» Provided data:

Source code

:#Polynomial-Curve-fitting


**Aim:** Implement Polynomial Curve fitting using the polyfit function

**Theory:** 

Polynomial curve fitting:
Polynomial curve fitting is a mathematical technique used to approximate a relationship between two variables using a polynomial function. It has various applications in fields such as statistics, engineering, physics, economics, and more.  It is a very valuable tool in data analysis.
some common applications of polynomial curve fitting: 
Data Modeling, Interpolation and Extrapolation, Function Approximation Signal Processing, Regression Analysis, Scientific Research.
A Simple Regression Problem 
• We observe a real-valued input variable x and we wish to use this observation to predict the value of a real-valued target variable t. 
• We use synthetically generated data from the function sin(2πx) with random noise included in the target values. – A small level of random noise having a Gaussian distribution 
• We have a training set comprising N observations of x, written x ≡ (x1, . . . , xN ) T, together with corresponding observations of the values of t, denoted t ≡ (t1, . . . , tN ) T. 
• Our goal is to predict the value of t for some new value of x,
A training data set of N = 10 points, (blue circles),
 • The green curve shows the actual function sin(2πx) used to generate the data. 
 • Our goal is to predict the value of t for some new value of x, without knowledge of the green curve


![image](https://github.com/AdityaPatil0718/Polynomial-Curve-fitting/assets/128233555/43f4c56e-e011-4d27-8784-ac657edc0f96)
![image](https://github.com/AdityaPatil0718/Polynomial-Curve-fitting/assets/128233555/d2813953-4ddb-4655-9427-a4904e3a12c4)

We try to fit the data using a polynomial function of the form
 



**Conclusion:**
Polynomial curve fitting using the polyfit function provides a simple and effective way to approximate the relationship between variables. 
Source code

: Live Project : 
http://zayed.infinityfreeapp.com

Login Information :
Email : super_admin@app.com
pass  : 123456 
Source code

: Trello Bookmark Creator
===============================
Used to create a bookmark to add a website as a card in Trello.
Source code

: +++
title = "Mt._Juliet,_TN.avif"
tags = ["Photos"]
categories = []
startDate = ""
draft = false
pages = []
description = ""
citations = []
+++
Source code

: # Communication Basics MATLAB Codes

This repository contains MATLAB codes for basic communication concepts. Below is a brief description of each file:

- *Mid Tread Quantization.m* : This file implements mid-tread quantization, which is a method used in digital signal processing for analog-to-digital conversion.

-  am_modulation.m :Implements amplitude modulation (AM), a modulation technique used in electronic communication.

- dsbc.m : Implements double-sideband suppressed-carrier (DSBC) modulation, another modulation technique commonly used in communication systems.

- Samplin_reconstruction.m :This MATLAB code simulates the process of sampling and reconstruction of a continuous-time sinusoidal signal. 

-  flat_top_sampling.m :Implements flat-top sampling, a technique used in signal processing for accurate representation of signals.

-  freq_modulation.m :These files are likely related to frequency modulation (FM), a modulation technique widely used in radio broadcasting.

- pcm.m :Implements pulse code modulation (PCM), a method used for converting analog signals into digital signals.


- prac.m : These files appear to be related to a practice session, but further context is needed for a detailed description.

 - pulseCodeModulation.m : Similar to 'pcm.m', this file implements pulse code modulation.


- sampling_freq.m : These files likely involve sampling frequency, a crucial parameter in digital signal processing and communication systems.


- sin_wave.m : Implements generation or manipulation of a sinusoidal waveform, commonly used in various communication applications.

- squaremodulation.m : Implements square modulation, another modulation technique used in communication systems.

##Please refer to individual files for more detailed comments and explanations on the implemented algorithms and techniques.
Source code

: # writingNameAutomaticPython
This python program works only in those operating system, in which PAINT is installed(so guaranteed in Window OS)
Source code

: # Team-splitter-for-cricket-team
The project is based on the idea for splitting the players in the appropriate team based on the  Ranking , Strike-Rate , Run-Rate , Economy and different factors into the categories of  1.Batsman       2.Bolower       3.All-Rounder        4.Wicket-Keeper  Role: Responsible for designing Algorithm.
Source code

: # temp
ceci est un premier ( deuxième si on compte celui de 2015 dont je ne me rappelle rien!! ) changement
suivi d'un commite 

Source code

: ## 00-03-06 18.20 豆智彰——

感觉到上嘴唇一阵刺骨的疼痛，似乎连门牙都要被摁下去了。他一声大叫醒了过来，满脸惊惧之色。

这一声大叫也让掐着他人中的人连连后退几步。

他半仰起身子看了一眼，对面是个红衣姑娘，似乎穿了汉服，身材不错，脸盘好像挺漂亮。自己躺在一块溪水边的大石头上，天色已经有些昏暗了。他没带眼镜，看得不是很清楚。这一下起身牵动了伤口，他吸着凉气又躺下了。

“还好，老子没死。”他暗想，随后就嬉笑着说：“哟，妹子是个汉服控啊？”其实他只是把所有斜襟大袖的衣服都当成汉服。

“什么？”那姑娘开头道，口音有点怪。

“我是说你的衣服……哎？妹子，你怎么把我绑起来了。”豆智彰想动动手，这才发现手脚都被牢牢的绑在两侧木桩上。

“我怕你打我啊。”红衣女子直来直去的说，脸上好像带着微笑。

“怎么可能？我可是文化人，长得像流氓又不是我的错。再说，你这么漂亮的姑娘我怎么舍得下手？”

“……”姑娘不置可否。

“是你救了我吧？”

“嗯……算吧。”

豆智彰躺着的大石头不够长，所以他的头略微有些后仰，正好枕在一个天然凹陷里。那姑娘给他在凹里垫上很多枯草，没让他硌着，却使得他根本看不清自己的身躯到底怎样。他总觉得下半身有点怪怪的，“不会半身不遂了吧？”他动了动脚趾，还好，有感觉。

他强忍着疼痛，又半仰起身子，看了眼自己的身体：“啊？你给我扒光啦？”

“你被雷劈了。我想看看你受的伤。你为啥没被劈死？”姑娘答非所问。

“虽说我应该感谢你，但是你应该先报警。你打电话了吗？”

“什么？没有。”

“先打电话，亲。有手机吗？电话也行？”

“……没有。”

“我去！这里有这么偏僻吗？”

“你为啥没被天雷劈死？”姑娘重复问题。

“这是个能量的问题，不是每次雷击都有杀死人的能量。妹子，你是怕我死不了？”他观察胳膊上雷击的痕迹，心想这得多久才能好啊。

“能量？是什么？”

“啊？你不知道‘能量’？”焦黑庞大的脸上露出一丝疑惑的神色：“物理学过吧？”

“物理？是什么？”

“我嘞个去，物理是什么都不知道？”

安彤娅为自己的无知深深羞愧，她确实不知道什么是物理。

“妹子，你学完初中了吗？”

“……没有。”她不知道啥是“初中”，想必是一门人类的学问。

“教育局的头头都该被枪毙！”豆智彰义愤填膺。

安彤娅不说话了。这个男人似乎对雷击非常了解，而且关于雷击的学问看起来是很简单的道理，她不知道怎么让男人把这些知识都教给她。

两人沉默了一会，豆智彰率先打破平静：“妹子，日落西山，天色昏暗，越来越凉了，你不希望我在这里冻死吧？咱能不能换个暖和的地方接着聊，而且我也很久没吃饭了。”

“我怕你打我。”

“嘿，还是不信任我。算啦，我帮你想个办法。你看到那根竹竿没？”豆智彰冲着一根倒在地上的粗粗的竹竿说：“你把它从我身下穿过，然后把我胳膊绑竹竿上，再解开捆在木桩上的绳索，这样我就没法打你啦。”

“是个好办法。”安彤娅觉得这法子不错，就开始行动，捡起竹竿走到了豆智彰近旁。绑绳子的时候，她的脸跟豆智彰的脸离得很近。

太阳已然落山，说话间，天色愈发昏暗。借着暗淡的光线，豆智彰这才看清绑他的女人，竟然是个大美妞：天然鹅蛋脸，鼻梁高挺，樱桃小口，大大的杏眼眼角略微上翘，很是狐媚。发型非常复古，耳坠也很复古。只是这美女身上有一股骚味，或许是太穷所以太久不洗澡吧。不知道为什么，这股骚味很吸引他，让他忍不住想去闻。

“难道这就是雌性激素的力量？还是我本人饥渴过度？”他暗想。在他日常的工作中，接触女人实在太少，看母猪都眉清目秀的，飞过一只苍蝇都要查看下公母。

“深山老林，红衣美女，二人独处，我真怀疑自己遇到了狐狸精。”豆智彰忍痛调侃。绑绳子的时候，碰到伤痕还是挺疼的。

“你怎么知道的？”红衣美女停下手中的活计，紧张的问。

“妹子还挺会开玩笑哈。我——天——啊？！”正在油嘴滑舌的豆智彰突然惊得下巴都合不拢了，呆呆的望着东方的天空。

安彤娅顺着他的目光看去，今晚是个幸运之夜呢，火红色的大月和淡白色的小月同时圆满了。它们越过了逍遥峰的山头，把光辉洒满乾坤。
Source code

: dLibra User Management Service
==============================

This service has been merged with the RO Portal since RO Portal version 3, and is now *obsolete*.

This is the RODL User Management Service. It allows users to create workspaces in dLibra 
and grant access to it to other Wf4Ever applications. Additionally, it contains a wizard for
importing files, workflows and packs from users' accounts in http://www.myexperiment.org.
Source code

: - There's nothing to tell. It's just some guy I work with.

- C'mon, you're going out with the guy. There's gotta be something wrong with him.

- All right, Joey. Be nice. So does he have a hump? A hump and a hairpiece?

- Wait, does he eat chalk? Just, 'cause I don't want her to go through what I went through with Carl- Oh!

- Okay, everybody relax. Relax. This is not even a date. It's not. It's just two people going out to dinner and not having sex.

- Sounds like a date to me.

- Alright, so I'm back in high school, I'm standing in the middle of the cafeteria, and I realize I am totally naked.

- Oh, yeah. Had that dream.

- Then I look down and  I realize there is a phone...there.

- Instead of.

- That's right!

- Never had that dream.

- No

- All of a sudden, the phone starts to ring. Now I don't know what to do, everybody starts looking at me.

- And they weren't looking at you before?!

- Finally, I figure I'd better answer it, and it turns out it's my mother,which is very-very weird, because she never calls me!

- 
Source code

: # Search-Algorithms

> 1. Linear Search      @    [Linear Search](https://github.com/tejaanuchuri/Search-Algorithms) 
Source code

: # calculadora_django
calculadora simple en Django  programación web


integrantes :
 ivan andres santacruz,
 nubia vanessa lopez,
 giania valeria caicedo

» Work to be completed: Beginning with the line that holds "and grant access" and ending with the last line of the listing, output every line exactly. Leave out everything else.

» Your response:
and grant access to it to other Wf4Ever applications. Additionally, it contains a wizard for
importing files, workflows and packs from users' accounts in http://www.myexperiment.org.
Source code

: - There's nothing to tell. It's just some guy I work with.

- C'mon, you're going out with the guy. There's gotta be something wrong with him.

- All right, Joey. Be nice. So does he have a hump? A hump and a hairpiece?

- Wait, does he eat chalk? Just, 'cause I don't want her to go through what I went through with Carl- Oh!

- Okay, everybody relax. Relax. This is not even a date. It's not. It's just two people going out to dinner and not having sex.

- Sounds like a date to me.

- Alright, so I'm back in high school, I'm standing in the middle of the cafeteria, and I realize I am totally naked.

- Oh, yeah. Had that dream.

- Then I look down and  I realize there is a phone...there.

- Instead of.

- That's right!

- Never had that dream.

- No

- All of a sudden, the phone starts to ring. Now I don't know what to do, everybody starts looking at me.

- And they weren't looking at you before?!

- Finally, I figure I'd better answer it, and it turns out it's my mother,which is very-very weird, because she never calls me!

- 
Source code

: # Search-Algorithms

> 1. Linear Search      @    [Linear Search](https://github.com/tejaanuchuri/Search-Algorithms) 
Source code

: # calculadora_django
calculadora simple en Django  programación web


integrantes :
 ivan andres santacruz,
 nubia vanessa lopez,
 giania valeria caicedo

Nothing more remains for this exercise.